[Stored data]
* * * * * * * * *
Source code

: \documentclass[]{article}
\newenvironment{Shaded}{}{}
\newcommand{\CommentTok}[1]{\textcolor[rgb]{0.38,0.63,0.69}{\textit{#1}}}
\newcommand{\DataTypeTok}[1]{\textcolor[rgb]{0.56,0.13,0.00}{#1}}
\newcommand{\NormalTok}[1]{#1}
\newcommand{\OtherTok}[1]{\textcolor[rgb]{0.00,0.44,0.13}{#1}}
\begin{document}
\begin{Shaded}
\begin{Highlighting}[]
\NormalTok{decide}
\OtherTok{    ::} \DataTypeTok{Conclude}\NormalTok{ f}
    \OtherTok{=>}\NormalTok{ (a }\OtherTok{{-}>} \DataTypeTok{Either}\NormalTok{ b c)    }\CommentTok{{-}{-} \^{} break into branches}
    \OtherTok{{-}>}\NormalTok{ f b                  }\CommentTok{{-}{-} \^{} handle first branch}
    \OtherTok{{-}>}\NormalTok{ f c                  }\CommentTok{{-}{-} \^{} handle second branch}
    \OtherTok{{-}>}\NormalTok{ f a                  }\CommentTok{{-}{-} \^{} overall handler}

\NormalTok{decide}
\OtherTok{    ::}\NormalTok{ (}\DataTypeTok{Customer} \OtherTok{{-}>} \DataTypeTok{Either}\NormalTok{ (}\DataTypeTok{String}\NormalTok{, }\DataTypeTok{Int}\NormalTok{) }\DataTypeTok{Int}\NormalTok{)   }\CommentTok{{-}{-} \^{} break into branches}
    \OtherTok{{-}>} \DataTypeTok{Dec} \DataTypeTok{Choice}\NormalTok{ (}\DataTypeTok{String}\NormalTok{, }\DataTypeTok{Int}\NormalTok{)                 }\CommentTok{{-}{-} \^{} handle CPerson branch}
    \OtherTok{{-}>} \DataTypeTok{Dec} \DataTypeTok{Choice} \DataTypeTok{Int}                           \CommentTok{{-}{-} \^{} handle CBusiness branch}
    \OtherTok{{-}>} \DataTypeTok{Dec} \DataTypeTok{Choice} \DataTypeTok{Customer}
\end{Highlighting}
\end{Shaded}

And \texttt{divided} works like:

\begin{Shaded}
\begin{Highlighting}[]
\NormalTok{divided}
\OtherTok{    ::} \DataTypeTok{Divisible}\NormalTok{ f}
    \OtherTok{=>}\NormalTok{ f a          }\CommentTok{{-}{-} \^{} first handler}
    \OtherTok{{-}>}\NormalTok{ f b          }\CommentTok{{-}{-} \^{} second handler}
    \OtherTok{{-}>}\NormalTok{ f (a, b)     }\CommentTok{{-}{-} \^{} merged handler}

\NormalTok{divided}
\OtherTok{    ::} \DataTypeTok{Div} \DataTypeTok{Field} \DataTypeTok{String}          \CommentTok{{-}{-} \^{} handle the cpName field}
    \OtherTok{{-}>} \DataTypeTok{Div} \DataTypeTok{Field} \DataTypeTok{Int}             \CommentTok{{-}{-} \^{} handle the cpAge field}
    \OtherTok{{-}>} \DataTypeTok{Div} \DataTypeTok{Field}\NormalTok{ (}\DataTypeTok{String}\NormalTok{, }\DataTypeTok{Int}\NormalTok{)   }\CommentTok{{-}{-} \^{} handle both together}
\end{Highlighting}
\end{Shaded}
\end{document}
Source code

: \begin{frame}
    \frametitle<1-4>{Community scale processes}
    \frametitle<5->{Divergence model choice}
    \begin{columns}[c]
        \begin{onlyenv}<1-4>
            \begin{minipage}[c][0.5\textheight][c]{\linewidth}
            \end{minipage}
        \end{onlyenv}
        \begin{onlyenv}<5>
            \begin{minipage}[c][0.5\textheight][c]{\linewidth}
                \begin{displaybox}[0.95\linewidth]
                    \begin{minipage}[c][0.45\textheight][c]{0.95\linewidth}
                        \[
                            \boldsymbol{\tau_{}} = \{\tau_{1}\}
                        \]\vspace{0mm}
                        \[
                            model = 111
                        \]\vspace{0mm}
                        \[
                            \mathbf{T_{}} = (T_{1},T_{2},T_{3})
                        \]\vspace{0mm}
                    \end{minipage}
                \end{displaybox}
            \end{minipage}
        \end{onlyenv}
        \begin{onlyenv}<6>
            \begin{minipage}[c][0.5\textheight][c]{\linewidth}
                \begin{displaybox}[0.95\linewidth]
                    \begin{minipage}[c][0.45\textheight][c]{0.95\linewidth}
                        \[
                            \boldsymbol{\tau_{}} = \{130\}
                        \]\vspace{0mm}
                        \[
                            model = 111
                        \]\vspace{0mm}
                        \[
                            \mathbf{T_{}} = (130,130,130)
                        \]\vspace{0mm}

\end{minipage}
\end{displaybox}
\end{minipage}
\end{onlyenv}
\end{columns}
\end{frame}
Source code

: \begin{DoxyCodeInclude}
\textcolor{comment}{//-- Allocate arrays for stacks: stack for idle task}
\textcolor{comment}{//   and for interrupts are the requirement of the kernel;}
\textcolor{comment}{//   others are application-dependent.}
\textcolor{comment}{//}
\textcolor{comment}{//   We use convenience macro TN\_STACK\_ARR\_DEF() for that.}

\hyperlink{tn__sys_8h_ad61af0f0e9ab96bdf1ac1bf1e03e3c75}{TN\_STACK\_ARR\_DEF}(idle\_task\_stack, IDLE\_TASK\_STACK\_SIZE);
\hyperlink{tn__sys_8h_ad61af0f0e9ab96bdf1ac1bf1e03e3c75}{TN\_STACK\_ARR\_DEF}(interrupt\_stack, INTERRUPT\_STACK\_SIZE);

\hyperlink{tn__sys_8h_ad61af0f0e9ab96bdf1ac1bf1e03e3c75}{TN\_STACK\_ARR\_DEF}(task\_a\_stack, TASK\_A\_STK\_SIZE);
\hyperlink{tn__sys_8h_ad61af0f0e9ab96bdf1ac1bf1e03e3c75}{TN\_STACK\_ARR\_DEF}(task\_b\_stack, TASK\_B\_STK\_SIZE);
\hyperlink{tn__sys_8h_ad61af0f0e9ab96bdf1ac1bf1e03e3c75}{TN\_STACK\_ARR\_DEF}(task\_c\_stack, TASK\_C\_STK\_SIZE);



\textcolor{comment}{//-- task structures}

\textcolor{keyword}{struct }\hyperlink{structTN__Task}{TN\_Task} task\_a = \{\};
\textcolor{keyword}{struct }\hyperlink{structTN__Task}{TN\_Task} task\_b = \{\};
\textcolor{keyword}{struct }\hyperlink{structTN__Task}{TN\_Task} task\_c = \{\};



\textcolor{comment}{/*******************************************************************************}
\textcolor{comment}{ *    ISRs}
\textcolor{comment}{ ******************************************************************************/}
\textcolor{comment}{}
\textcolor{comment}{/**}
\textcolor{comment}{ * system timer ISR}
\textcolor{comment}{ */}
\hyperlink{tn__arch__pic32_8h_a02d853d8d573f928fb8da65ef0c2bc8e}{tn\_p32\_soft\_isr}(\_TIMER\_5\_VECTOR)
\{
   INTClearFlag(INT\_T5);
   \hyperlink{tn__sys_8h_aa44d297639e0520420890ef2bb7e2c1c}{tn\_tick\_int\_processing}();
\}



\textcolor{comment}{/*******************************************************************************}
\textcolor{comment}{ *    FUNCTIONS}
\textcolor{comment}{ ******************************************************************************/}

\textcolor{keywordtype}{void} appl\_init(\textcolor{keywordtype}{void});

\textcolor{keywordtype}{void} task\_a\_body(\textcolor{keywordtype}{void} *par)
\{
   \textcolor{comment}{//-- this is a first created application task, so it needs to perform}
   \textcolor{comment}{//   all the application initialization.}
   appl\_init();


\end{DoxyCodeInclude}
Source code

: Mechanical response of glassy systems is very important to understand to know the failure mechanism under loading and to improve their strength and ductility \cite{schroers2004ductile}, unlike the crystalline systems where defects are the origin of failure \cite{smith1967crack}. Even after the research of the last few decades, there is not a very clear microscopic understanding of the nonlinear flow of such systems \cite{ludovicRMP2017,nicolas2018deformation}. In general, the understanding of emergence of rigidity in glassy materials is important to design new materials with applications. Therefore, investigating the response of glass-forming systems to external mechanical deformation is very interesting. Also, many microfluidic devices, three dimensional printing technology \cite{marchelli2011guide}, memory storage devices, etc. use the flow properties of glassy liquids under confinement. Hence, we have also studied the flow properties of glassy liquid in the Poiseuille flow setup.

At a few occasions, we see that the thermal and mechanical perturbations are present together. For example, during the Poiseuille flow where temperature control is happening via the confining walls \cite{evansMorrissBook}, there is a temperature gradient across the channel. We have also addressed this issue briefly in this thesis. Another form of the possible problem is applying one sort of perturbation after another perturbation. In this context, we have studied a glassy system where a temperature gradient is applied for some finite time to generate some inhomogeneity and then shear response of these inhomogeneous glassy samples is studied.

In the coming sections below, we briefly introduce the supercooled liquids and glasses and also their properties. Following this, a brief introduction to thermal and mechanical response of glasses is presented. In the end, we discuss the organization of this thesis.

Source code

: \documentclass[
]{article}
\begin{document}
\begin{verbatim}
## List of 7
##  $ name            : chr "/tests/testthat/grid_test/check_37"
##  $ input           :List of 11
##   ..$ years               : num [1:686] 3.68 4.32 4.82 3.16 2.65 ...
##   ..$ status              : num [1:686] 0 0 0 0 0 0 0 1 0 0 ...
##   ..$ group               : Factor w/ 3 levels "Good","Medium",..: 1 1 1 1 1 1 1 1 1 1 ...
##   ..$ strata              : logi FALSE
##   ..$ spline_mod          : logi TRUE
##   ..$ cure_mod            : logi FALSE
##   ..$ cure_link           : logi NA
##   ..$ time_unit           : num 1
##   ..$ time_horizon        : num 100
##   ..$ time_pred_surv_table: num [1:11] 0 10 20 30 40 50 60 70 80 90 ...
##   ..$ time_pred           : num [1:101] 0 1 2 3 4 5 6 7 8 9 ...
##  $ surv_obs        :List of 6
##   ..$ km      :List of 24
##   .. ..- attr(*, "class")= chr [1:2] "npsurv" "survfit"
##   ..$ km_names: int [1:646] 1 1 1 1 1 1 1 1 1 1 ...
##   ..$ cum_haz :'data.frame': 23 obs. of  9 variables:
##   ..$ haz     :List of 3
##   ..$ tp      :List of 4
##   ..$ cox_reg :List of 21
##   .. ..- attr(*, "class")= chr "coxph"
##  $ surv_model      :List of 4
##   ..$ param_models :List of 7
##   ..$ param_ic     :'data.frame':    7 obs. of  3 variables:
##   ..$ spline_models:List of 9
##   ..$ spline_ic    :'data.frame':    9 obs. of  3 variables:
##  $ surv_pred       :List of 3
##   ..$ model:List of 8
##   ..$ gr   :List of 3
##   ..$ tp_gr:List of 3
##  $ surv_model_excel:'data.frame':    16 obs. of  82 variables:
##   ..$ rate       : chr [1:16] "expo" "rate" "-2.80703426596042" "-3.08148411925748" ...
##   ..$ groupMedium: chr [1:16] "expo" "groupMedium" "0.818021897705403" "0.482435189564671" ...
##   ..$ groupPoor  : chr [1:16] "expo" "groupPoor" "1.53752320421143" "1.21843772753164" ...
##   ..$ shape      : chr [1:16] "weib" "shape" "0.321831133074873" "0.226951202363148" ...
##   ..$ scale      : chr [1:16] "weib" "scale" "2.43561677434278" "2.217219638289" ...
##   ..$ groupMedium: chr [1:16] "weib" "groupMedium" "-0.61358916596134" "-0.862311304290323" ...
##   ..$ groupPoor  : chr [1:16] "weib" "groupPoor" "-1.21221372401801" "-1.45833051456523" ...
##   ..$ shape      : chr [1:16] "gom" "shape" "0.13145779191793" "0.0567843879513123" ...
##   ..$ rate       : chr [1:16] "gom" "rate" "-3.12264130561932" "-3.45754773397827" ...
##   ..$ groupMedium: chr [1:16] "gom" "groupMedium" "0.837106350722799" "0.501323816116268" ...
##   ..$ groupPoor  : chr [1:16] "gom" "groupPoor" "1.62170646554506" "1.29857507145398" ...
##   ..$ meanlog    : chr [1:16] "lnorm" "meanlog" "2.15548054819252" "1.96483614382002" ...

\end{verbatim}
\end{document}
* * * * * * * * *
What is being asked => Every line of the records above that contains the word "groupPoor" should be counted, and only the total given.

Response to the exercise => 3